_WHAT IS NEEDED_
Going through the data below, please show each line containing the string "Apple".

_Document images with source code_
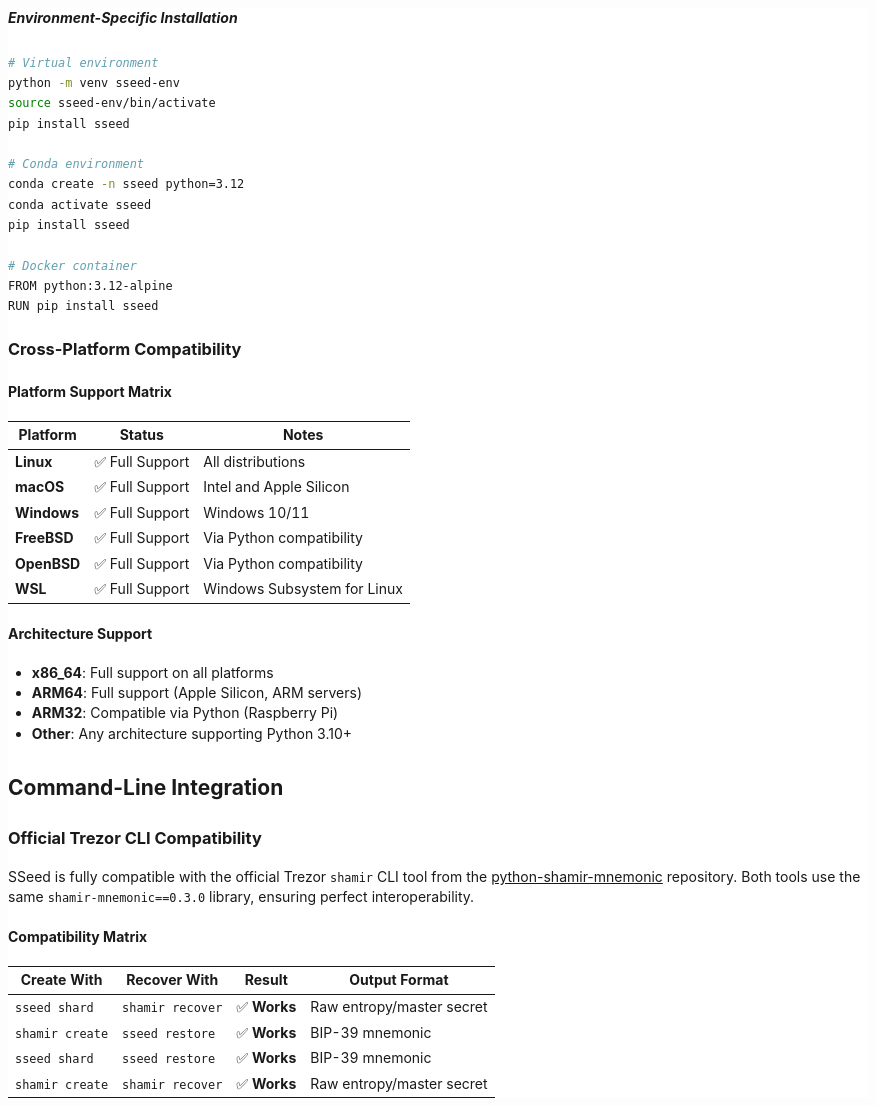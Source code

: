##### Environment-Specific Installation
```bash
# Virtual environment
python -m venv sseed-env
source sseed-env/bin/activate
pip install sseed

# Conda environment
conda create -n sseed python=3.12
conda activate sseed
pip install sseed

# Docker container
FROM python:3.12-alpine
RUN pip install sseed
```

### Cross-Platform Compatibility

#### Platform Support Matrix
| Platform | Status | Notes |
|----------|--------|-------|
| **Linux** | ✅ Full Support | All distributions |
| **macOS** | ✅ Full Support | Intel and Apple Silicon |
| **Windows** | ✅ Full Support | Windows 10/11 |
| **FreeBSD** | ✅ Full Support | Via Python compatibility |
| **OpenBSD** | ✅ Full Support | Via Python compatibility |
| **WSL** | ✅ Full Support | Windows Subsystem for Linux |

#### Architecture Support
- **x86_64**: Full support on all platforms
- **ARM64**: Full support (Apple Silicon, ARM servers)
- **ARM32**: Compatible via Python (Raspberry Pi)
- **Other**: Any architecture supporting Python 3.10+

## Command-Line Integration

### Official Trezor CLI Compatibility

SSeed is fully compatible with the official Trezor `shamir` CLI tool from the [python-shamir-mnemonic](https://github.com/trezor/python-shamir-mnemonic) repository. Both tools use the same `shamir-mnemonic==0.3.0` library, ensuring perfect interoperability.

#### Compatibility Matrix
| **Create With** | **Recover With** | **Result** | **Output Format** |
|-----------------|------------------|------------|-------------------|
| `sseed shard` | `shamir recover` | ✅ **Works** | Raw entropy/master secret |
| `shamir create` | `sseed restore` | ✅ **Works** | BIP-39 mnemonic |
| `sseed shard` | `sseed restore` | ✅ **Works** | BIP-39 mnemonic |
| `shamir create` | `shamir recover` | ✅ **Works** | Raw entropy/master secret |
--
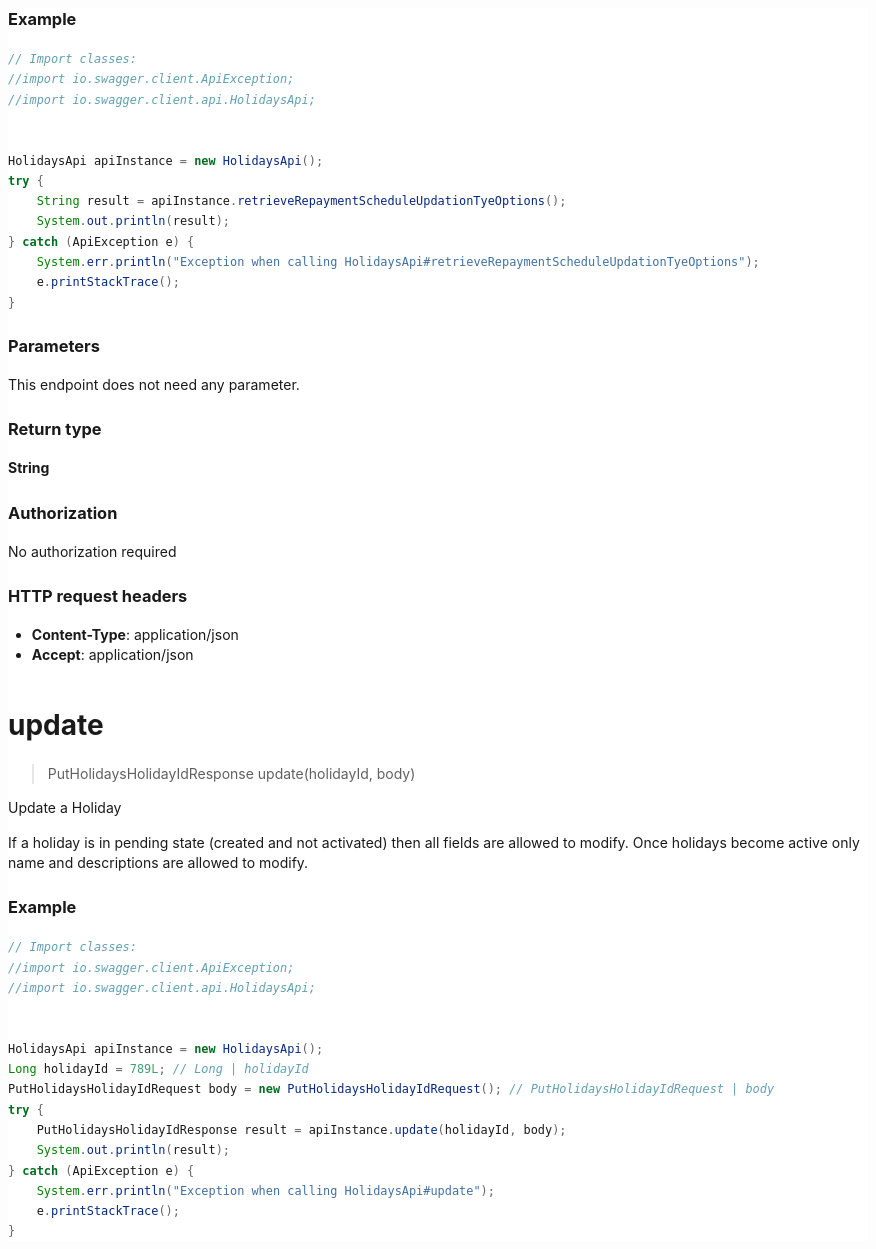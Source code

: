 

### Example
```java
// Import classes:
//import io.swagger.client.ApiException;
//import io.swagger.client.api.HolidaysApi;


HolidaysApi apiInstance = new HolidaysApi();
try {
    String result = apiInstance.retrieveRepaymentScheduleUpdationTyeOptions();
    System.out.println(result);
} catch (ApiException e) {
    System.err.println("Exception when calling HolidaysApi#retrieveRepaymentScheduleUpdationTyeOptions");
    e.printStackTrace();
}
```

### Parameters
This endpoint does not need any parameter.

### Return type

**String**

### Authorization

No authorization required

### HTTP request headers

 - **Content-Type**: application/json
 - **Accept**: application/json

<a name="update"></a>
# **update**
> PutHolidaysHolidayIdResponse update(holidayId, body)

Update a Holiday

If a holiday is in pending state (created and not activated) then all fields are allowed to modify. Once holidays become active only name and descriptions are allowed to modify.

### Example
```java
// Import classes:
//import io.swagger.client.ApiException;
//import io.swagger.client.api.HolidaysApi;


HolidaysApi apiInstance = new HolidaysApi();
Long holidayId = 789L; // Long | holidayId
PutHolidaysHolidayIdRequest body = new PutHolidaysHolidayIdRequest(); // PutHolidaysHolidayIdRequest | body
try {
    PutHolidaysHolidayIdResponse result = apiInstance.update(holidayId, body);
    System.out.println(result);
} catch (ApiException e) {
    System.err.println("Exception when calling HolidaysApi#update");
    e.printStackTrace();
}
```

_SOLUTION TO THIS EXERCISE_
| **macOS** | ✅ Full Support | Intel and Apple Silicon |
- **ARM64**: Full support (Apple Silicon, ARM servers)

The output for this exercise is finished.